For every $2 from other donors, the United States will contribute $1 to food and agricultural security, up to a total U.S. contribution of $475 million.
Early in his first term in office, President Barack Obama made it clear that alleviating global food insecurity and undernutrition would be a top priority of his administration. To improve the efficiency and effectiveness of U.S. development aid, he introduced a new model for development.
The United States would partner with other countries, and private and non-governmental organizations, to develop new programs. But instead of managing independent programs or simply handing out food, they would target smallholder farmers and their governments to stimulate agricultural productivity from seed, to market, to table.
Through President Obama’s leadership, the 2009 G-8 Summit resulted in over $22 billion in pledges to fight the underlying causes of global food insecurity.
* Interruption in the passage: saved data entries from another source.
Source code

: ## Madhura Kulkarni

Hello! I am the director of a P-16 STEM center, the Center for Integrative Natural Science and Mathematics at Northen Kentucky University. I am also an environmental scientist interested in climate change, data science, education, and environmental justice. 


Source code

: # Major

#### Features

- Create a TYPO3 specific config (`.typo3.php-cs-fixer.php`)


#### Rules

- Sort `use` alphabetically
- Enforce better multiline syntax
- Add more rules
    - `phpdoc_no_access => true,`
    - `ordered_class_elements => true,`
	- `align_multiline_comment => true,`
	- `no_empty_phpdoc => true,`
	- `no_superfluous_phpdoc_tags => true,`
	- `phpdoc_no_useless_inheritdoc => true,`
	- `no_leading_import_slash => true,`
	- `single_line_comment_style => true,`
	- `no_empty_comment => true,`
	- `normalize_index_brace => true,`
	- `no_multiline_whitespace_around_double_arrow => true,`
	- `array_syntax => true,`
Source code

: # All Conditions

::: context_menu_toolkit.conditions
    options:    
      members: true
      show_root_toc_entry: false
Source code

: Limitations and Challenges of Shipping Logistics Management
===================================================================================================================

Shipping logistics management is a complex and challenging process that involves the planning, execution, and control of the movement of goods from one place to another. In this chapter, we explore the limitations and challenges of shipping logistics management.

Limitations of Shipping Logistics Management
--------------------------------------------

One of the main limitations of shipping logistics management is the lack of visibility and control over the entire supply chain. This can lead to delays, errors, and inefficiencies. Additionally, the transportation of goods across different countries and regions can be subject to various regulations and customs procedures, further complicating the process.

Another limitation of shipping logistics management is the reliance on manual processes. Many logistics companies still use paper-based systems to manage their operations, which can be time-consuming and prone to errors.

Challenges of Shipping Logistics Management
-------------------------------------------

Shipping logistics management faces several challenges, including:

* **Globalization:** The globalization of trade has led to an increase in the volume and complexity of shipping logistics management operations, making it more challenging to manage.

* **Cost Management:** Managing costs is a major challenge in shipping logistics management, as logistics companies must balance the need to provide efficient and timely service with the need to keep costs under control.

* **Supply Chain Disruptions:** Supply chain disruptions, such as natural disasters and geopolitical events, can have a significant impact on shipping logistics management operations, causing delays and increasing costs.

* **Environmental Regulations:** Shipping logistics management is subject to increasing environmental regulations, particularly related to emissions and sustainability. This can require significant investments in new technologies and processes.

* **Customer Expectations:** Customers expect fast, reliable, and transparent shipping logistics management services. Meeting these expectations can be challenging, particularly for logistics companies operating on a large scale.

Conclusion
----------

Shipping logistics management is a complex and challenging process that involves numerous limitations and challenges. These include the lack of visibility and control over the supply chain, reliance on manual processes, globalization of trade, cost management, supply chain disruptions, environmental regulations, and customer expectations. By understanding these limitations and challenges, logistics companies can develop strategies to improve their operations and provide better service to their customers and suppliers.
This included $3.5 billion over 3 years from the United States, the largest pledge of any single country. This pledge laid the foundation for Feed the Future, the U.S. government’s global hunger and food security initiative.
Five months later, G-20 member countries supported the launch of the Global Agriculture and Food Security Program, to help implement these pledges. U.S. contributions to GAFSP are an essential part of its commitment to mobilize $3.5 billion toward global food security under Feed the Future.
As Secretary of State John Kerry and Secretary of the Treasury Jack Lew wrote in a recent open letter to donor countries, GAFSP is a great success. “GAFSP consistently produces high impact, sustainable results, and the program is expected to improve the livelihoods of at least 13 million farmers across 25 countries in Africa, Asia, and Latin America. Already, some countries have seen rural incomes increase by more than 200 percent,” they wrote.
But GAFSP’s financial outlook is uncertain: demand from developing countries far exceeds GAFSP’s available resources. To continue to help developing countries meet their own food security goals, GAFSP needs additional funding.
For that reason, two years ago, the United States issued a challenge to donor countries: for every $2 from other donors, the United States will contribute $1 to GAFSP, up to a total U.S. contribution of $475 million.
So far, other donors have committed $230 million in new pledges. But donor countries will have to contribute $720 million more to meet the United States’ funding challenge.
The United States is proud to champion this innovative program, wrote Secretary Kerry and Secretary Lew. But we can’t do it alone. “We call upon . . . . our partners, to join us in supporting the work of GAFSP. Together, we can make progress in the effort to eradicate global hunger and poverty.”